Exercise inputs Block Start

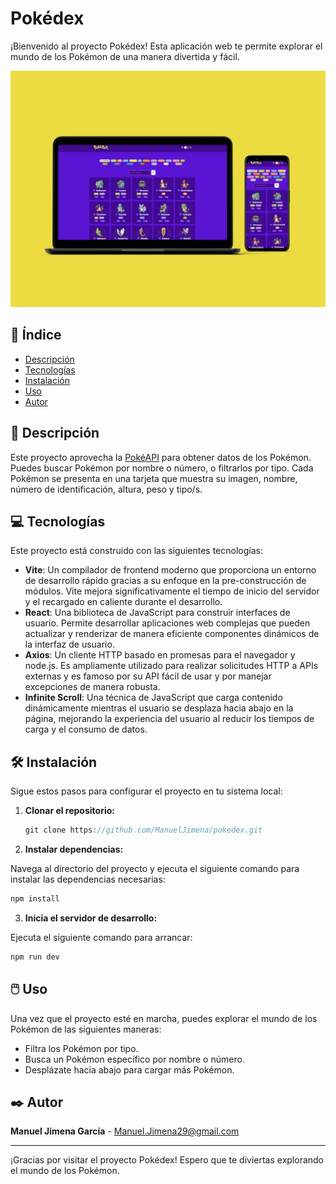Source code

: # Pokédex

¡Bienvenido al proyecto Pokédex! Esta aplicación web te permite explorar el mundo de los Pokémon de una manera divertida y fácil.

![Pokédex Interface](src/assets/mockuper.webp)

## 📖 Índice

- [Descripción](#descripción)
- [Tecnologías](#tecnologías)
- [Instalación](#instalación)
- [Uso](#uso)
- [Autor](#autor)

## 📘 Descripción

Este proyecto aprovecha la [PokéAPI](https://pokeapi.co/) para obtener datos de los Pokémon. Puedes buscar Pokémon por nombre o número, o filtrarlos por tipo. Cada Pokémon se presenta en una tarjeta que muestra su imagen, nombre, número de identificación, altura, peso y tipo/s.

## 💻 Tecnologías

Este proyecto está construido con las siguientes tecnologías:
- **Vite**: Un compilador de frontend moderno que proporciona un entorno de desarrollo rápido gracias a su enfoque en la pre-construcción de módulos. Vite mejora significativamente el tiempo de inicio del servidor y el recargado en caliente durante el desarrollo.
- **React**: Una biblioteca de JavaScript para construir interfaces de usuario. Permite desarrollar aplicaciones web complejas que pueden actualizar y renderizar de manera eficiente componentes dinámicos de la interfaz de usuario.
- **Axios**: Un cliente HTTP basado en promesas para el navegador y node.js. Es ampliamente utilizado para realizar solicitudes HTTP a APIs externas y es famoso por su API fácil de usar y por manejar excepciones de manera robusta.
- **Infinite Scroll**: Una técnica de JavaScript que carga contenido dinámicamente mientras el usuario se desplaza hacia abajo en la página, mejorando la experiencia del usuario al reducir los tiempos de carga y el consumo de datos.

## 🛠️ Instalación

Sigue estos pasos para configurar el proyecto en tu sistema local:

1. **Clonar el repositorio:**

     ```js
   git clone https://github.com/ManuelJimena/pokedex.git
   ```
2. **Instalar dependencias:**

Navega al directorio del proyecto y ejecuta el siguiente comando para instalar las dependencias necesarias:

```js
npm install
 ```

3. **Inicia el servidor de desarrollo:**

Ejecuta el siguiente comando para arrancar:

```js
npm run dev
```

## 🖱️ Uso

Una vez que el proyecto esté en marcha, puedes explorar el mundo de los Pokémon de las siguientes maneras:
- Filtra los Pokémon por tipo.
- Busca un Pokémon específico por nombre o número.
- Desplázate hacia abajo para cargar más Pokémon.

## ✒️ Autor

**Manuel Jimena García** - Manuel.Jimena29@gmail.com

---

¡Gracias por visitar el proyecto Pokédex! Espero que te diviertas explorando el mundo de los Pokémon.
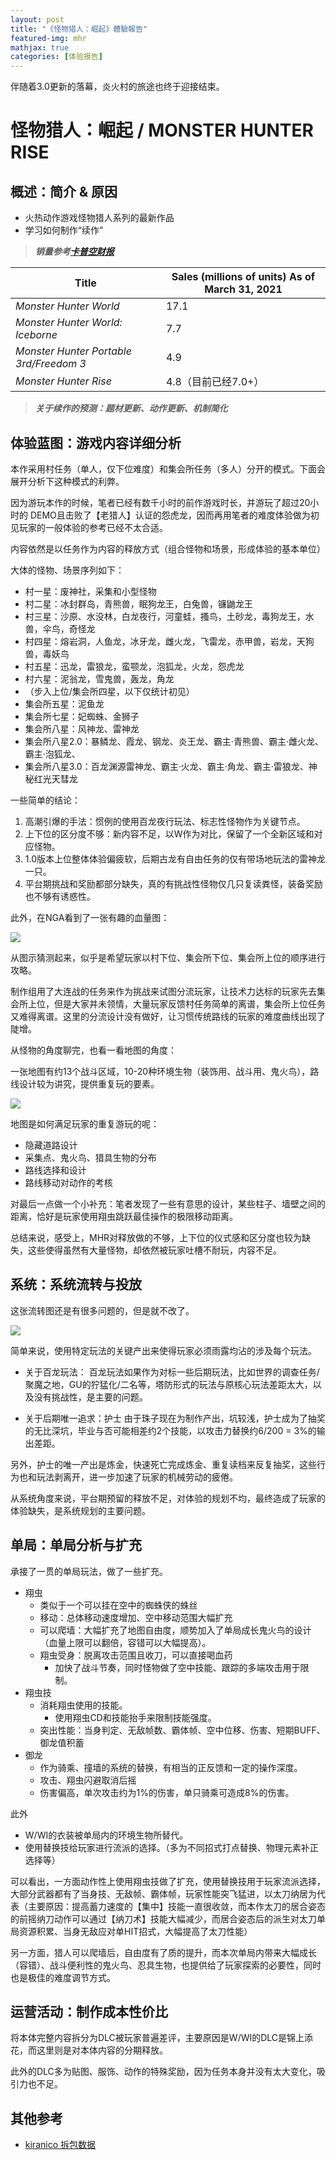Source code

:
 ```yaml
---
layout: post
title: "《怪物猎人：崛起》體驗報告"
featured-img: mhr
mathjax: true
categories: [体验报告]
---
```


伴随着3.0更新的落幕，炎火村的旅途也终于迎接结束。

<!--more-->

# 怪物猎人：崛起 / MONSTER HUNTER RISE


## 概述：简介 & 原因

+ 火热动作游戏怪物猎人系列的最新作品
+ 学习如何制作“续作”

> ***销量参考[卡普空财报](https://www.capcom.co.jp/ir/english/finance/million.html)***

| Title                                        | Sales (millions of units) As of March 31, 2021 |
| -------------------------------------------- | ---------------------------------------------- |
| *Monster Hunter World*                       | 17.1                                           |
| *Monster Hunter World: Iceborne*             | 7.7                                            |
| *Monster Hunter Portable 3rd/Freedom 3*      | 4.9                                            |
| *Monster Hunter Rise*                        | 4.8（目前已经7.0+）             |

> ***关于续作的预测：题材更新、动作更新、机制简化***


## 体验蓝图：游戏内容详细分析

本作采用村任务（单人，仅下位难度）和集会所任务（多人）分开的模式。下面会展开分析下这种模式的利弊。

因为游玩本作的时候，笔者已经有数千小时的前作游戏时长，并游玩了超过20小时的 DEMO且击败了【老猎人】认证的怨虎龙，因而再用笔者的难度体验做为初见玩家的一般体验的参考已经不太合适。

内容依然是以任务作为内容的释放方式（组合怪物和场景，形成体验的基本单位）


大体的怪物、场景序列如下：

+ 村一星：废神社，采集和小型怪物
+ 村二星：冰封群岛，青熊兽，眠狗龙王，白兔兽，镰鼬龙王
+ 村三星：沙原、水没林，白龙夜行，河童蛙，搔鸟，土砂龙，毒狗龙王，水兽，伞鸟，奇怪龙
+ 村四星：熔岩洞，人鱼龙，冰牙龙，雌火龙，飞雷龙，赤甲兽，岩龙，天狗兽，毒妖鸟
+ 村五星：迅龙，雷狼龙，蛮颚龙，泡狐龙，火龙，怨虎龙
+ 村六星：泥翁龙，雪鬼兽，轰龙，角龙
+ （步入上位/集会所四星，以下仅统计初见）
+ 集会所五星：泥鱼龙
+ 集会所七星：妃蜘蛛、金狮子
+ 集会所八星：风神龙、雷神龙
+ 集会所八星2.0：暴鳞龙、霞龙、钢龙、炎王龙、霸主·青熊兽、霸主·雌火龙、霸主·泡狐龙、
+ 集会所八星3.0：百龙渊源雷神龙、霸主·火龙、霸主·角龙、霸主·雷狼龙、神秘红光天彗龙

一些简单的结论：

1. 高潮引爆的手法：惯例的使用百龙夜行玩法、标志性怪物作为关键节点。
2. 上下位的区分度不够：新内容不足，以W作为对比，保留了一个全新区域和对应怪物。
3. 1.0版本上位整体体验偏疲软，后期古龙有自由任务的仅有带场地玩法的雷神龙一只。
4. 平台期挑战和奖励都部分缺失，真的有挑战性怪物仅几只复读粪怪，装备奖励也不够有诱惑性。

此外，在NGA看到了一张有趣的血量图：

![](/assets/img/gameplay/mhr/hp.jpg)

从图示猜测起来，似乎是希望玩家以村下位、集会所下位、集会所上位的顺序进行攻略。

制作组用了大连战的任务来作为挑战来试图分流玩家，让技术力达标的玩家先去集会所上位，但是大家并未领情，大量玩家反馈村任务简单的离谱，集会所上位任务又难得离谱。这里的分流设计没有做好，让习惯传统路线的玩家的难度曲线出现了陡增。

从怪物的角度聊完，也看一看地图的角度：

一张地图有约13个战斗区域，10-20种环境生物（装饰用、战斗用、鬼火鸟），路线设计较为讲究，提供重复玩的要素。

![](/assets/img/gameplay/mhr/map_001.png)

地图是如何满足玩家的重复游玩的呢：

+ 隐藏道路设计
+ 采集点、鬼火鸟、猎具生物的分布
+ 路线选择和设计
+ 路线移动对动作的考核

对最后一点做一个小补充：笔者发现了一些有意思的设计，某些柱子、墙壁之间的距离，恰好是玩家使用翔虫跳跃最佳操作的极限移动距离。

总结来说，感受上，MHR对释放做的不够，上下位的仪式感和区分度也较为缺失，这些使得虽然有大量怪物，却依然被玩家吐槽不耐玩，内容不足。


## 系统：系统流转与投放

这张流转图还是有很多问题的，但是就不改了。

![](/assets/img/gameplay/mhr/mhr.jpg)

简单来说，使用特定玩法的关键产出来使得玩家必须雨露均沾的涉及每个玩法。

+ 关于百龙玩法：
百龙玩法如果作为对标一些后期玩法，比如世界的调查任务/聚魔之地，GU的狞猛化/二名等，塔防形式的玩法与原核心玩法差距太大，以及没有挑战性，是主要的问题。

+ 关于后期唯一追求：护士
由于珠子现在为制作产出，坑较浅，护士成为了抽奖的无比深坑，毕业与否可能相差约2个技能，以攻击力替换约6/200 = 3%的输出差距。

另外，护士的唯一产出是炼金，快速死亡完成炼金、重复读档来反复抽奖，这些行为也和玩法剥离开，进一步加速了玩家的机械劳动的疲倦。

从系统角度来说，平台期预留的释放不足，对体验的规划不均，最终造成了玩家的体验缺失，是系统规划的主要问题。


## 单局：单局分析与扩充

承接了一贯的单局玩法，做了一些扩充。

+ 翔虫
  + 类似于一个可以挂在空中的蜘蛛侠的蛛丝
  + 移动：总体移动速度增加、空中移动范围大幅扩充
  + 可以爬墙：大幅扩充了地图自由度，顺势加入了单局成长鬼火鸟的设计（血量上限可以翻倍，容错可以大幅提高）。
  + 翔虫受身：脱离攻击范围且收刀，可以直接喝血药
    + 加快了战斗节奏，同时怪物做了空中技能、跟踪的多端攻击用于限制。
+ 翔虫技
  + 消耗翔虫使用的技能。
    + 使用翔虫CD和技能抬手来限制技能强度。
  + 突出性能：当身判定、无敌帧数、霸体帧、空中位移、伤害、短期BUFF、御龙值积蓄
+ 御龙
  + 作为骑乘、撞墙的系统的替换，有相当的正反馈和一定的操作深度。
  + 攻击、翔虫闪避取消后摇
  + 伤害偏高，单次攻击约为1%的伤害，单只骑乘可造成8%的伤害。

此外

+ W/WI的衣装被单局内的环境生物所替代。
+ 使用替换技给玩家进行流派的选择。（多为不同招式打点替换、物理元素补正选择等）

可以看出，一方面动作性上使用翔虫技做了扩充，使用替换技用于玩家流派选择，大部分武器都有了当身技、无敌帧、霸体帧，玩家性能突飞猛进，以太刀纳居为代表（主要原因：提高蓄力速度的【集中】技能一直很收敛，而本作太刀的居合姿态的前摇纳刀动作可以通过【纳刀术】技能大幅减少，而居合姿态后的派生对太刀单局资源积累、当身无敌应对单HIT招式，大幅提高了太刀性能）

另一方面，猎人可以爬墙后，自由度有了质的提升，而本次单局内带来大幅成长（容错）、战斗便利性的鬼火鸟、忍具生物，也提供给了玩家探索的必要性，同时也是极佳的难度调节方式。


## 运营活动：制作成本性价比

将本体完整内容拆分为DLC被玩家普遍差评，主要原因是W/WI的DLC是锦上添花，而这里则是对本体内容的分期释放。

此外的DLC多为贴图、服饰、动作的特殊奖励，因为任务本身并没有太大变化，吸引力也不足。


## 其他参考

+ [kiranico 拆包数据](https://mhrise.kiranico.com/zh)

Exercise inputs Block End
Exercise inputs Block Start

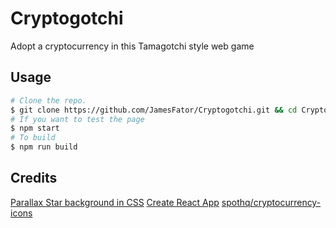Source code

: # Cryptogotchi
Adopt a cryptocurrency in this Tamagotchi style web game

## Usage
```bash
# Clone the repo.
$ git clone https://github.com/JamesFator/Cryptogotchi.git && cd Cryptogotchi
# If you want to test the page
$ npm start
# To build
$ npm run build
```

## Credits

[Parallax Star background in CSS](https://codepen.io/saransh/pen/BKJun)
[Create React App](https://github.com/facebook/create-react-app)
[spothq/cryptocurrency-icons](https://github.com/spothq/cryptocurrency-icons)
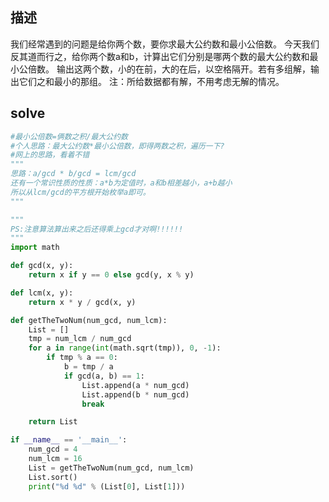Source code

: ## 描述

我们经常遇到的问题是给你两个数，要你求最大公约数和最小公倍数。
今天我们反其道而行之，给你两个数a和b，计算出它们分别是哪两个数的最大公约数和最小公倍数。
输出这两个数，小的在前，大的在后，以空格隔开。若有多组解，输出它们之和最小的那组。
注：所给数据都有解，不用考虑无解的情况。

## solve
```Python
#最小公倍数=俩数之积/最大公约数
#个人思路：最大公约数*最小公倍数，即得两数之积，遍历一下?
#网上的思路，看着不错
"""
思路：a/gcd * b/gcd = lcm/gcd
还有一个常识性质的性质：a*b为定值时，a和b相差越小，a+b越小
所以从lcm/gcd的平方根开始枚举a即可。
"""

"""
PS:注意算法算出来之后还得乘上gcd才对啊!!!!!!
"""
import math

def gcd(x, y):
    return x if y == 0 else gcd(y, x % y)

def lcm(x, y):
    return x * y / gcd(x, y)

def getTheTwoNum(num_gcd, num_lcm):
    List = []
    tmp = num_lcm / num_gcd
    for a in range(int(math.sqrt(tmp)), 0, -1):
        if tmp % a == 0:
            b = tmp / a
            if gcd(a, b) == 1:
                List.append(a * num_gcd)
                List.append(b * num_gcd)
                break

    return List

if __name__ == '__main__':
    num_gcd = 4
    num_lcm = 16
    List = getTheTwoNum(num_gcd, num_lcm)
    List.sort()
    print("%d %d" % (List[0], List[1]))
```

Exercise inputs Block End

Problem requirements:
Begin at the line that has "从图示猜测起来，似乎是希望玩家以村下位、集会所下位、集会所上位的顺序进行攻略。" in the entries above; stop after the line that has "对最后一点做一个小补充：笔者". Transcribe exactly those lines and no others.

Your response:
从图示猜测起来，似乎是希望玩家以村下位、集会所下位、集会所上位的顺序进行攻略。

制作组用了大连战的任务来作为挑战来试图分流玩家，让技术力达标的玩家先去集会所上位，但是大家并未领情，大量玩家反馈村任务简单的离谱，集会所上位任务又难得离谱。这里的分流设计没有做好，让习惯传统路线的玩家的难度曲线出现了陡增。

从怪物的角度聊完，也看一看地图的角度：

一张地图有约13个战斗区域，10-20种环境生物（装饰用、战斗用、鬼火鸟），路线设计较为讲究，提供重复玩的要素。

![](/assets/img/gameplay/mhr/map_001.png)

地图是如何满足玩家的重复游玩的呢：

+ 隐藏道路设计
+ 采集点、鬼火鸟、猎具生物的分布
+ 路线选择和设计
+ 路线移动对动作的考核

对最后一点做一个小补充：笔者发现了一些有意思的设计，某些柱子、墙壁之间的距离，恰好是玩家使用翔虫跳跃最佳操作的极限移动距离。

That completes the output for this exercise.